Bernanke’s comments give markets hope
Currencies Direct October 21st 2008 - 3 minute read
Yesterday's (20 October) fairly restrained market was kickstarted into life in the afternoon by comments from Federal Reserve Chief Ben Bernanke, and seemingly directed at Congress, in which he intimated that the US economy required a new fiscal stimulus to get it back on track. Both the US dollar and the stock market rallied, with the euro hitting an 18-month low this morning. The pound also briefly fell below 1.7100, but early morning jitters have halted the dollar's early progress. Technically, there is strong potential for a further immediate strengthening of the US currency, especially if doubts persist as to the likelihood of a turn around in the UK and Eurozone economies.
LIBOR interest rates continued to correct – rapidly in the dollar's case, but in a more sedate manner for euro and Sterling. The freeing up of the money markets is vital to an economic pick up so expect further central bank measures to keep the momentum going. Expectations for huge liquidity adds plus continued official rate cuts should keep the momentum going but it is a return to confidence between money market operators that will determine whether period lending resumes.
Talking of economic stimulus, the UK, as expected, has reported government borrowing at a record level last month with September's figure surging to £8.1 billion, almost double the number from 12 months ago. Estimates for the total for the year are for an excess of a massive £60 billion, with rises in the deficit for the following two years. With the assertion from Prime Minister Brown yesterday that the UK was looking to stave off a continued slide into recession by spending, plus the additional funding required to fund the financial market's bailout plan, these borrowing figures look destined to deteriorate before any improvement for increased tax revenues are seen.
That's not to say that this is not the right way forward for the UK economy in the short term. Bringing forward Government construction projects to stimulate and underpin the UK building and civil engineering sectors could certainly prove to be inspirational. The problem is that despite having a fistful of factors that they are able to influence, the UK Government is unable to do anything about the one thing that is fundamental to the economy's recovery. That is increasing consumer demand from its current lows. Confidence is at such a low that even if No 10 were able to slash interest rates, it is going to be some time before the consumer returns to the High Street in any numbers. It looks as though it is going to be a long winter……
Elsewhere, Iceland becomes the first sovereign state since the UK in 1976 to go cap-in-hand to the lender of last resort, the International Monetary Fund. For those of you old enough to remember the results in the UK following the IMF loan, the restrictions likely to be imposed upon Iceland will be draconian and make redemption of the frozen deposits (no pun intended) a distant prospect.
There'll be more central bank assistance for the banking sector with the French injecting funds into their larger institutions, and the Saudis also adding liquidity by placing deposits with domestic banks.

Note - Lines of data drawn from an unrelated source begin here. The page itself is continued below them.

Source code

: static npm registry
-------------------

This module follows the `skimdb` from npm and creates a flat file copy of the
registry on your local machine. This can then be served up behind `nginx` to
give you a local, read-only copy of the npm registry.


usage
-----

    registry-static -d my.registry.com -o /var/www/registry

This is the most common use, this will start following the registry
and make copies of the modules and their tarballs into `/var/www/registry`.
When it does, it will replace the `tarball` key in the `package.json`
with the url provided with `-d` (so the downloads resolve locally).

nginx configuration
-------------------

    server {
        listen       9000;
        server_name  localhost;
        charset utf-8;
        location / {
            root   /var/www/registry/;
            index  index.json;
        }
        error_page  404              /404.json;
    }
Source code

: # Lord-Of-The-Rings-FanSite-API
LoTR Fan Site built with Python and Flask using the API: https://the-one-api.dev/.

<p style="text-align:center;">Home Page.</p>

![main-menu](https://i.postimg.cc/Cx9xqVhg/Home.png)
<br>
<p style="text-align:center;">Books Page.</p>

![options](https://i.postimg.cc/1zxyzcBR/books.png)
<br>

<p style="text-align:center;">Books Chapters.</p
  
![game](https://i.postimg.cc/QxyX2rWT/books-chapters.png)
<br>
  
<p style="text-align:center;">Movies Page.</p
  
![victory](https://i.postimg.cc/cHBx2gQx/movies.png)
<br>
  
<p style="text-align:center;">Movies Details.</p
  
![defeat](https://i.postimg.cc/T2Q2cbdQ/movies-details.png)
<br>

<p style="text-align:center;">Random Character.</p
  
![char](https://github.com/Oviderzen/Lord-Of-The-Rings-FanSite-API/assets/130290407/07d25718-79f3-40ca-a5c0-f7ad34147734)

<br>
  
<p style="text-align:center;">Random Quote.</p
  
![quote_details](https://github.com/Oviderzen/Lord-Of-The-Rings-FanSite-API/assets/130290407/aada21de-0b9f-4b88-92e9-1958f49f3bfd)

Today we are largely data-free, though the UK CBI quarterly industrial trends survey plus the Nationwide regional consumer confidence survey should make interesting reading – unlikely to be positive for Sterling however. The major news event today will be any info on the Lehman CDS settlement figures, especially with regard to the institutions involved. As expressed yesterday, the numbers are still unknown so both stock and money markets will be influenced on any headlines.